Aku tidak terlahir dari keluarga yang kaya raya, artis terkenal, keluarga pejabat, ataupun konglomerat. Aku lahir dari keluarga yang biasa-biasa saja. Semakin aku beranjak dewasa dan semakin mengenal dunia luar, aku melihat kalau ada banyak keluarga lain yang kelihatannya jauh lebih baik. Saat aku menonton acara infotainment yang menayangkan seorang anak artis yang baru lahir, aku pun berpikir: “Ah, sepertinya enak sekali ya kalau terlahir dari keluarga artis terkenal. Baru lahir saja followers di Instagramnya sudah jutaan. Hidupnya pasti mewah banget!”

Jujur aku iri melihat kehidupan artis-artis itu. Mereka tampak begitu hebat dan dikagumi masyarakat. Kehidupan mereka pun seolah begitu menyenangkan; bisa jalan-jalan ke luar negeri, juga beli sepatu mahal dan tas branded. Ah, seandainya saja aku dilahirkan di keluarga seperti itu, pasti kalau ingin apa pun akan dibelikan.
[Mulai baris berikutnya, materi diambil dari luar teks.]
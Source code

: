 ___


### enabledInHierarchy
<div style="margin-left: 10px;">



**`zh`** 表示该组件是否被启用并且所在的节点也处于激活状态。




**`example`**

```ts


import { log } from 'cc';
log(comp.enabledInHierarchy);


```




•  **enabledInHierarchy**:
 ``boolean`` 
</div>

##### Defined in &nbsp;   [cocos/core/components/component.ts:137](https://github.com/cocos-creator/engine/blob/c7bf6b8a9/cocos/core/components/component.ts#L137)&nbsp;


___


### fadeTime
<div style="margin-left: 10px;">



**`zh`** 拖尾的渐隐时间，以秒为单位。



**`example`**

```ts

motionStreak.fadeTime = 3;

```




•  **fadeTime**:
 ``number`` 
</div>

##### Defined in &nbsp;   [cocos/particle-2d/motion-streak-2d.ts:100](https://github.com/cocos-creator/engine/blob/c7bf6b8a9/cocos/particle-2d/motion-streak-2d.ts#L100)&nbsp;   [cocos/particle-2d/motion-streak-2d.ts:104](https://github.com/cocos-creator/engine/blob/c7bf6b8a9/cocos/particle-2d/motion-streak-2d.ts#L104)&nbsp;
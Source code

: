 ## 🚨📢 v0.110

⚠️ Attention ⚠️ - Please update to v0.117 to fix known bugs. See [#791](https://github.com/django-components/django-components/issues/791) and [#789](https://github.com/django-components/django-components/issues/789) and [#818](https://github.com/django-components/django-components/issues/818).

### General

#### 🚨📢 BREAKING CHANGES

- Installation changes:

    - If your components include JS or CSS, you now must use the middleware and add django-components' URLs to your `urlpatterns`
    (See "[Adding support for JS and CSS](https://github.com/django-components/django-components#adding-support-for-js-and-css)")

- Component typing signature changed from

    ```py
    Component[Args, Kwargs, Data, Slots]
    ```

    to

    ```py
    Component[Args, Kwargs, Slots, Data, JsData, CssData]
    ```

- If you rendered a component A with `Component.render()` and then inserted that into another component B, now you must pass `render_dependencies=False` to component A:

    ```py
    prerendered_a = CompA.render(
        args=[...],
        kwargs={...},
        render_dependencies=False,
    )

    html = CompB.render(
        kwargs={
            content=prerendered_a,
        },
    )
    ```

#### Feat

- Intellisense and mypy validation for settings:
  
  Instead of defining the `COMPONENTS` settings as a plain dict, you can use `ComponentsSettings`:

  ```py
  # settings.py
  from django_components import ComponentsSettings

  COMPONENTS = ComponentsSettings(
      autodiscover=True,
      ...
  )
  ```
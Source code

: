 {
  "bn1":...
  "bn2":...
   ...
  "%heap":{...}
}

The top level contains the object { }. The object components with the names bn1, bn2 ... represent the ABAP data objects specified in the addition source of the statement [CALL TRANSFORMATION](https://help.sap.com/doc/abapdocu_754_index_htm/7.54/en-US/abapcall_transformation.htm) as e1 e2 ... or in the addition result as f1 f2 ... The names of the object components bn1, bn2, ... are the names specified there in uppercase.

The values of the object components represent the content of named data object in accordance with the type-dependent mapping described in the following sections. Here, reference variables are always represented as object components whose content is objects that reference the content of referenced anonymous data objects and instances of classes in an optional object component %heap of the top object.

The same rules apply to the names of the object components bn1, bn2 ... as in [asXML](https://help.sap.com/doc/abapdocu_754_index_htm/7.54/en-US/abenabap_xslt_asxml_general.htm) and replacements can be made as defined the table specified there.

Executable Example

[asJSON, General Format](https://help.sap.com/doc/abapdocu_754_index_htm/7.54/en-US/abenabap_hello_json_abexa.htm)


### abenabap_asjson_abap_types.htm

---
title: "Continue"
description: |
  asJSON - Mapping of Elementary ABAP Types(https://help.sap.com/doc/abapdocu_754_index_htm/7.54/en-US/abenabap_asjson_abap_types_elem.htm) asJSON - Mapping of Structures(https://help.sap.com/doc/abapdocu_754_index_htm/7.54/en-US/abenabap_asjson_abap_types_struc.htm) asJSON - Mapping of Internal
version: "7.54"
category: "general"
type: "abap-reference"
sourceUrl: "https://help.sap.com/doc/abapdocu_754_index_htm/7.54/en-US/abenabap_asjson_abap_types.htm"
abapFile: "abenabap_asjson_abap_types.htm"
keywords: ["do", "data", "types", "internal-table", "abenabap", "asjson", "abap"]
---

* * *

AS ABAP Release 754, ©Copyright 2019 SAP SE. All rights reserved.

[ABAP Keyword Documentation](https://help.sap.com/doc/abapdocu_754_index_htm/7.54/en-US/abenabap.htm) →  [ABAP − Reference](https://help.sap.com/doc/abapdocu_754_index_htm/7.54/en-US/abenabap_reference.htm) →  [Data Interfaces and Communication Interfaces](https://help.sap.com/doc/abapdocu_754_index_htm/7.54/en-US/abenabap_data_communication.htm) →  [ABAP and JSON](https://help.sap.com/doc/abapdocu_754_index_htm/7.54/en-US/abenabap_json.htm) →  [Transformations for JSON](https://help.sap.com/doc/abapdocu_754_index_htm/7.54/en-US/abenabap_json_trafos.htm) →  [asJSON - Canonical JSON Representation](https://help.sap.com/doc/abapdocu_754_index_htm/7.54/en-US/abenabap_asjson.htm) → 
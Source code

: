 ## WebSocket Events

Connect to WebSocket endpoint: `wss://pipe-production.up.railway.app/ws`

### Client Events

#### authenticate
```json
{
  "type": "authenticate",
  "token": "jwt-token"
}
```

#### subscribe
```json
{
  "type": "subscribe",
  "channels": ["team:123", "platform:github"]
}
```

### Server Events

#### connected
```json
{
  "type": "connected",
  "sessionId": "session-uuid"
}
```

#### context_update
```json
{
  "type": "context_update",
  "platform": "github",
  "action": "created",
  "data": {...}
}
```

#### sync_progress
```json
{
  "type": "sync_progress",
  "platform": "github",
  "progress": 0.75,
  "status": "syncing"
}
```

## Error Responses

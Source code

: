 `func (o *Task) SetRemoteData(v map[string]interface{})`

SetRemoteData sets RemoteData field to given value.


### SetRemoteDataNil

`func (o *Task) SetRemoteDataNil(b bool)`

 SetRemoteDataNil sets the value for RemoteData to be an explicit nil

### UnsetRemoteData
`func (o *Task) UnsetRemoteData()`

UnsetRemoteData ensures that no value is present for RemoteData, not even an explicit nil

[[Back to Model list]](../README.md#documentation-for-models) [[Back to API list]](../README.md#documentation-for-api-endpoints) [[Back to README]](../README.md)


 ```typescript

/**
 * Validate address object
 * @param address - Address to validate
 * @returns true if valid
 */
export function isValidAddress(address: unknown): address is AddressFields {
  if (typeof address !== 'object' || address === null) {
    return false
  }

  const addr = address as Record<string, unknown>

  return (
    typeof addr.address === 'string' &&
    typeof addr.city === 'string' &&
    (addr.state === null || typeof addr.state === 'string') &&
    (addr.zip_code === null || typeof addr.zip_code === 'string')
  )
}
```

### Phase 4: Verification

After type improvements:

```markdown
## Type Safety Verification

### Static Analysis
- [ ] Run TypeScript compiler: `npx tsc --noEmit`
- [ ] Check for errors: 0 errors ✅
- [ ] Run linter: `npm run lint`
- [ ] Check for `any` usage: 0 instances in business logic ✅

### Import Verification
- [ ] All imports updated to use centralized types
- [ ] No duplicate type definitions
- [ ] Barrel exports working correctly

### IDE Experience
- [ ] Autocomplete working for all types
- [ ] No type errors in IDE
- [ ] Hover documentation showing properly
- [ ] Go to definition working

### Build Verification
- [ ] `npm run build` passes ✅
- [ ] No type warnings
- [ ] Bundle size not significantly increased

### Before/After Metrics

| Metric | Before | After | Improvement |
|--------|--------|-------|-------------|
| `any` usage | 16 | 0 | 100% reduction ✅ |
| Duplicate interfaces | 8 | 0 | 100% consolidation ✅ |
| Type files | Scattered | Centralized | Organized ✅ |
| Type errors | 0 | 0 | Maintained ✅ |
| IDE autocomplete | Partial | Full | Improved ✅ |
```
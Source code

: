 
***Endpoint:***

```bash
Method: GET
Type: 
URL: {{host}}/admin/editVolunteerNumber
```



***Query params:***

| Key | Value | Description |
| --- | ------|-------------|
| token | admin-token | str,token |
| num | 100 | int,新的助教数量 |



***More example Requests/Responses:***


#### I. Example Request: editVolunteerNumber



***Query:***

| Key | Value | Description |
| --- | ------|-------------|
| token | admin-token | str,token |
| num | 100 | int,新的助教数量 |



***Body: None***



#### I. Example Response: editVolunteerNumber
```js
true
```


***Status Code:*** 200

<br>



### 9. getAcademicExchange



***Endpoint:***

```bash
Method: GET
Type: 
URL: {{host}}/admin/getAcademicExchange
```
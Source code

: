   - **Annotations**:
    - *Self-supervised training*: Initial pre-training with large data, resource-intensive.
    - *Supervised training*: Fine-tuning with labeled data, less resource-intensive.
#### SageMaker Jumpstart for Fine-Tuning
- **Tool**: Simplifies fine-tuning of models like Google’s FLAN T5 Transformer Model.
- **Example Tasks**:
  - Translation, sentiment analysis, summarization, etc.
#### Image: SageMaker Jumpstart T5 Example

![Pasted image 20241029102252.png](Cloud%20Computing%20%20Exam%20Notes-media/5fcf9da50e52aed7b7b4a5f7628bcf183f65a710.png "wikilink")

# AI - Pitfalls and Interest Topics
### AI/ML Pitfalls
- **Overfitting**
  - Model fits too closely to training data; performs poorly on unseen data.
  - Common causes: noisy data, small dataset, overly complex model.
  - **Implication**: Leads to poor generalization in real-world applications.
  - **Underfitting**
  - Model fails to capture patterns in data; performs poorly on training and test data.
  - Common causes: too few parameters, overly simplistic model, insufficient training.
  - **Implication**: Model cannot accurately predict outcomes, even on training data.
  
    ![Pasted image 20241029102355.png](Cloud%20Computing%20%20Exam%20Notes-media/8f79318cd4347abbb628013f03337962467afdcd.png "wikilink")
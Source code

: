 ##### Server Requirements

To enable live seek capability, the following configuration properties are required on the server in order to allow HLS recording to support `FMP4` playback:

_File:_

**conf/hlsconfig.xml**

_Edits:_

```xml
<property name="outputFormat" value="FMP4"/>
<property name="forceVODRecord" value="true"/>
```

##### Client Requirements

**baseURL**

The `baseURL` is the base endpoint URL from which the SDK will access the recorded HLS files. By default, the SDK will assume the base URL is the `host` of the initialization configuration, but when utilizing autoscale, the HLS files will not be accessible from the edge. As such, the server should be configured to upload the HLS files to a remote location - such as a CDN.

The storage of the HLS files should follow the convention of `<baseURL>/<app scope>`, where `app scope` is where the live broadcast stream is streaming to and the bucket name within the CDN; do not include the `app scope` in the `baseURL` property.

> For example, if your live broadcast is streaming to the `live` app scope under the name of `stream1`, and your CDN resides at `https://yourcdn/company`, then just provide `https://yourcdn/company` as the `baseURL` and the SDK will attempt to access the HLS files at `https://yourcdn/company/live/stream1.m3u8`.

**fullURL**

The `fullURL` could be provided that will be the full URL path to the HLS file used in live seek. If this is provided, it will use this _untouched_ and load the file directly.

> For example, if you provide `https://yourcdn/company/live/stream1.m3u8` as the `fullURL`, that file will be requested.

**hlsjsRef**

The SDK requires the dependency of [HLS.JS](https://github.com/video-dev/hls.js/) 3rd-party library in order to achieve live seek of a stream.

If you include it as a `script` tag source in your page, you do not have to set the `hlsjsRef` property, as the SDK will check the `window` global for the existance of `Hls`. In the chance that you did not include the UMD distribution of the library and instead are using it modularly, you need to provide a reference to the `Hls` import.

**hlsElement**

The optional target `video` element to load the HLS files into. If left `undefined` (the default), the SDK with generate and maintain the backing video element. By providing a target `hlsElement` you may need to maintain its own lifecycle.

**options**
Hingga suatu hari, aku bertemu dengan teman-temanku. Seorang temanku memulai obrolan dengan menceritakan masalah keluarga yang dia alami. Kedua orang tuanya telah bercerai sejak dia kecil dan sekarang dia tinggal bersama neneknya. Tapi, sang nenek sering berlaku kasar kepadanya. Dia pun akhirnya benci kepada keluarganya. Jujur, aku terkejut mendengarnya. Aku tak pernah tahu kalau ada masalah seperti itu.

Sesi curhat pun berlanjut, temanku yang lain gantian bercerita. Kali ini dia bertutur kalau keluarganya broken-home. Aku tak pernah tahu bagaimana menjadi anak yang hidup di keluarga broken-home dan bagaimana rasanya kurang kasih sayang dari orang tua karena memang aku tak pernah mengalaminya dan jangan sampai mengalaminya. Cerita pun dilanjutkan oleh temanku yang lain, yang menceritakan masalah yang berbeda.

Sesi curhat itu membuatku berpikir. Ternyata di luar sana ada banyak temanku yang memiliki masalah yang berat di keluarganya, sedangkan aku bahkan tak pernah merasakan punya masalah berat di keluargaku seperti yang mereka alami. Aku jadi malu pada diriku sendiri yang pernah meminta pada Tuhan untuk menggantikan keluargaku yang sekarang dengan keluarga yang baru.

Singkat cerita, giliranku untuk bercerita tentang masalah keluarga apa yang kupunya. Tapi, jujur aku tak tahu mau bercerita apa karena menurutku aku tak punya masalah keluarga. Aku tidak bermaksud sombong, tapi aku memang tak tahu masalah keluarga apa yang harus kuceritakan. Hubungan komunikasiku dengan kedua orang tuaku berjalan baik. Mereka selalu meluangkan waktunya untukku sehingga aku tidak kekurangan kasih sayang. Aku tak pernah melihat mereka berantem sampai melempar perabotan rumah tangga seperti yang sering terlihat di tayangan-tayangan televisi.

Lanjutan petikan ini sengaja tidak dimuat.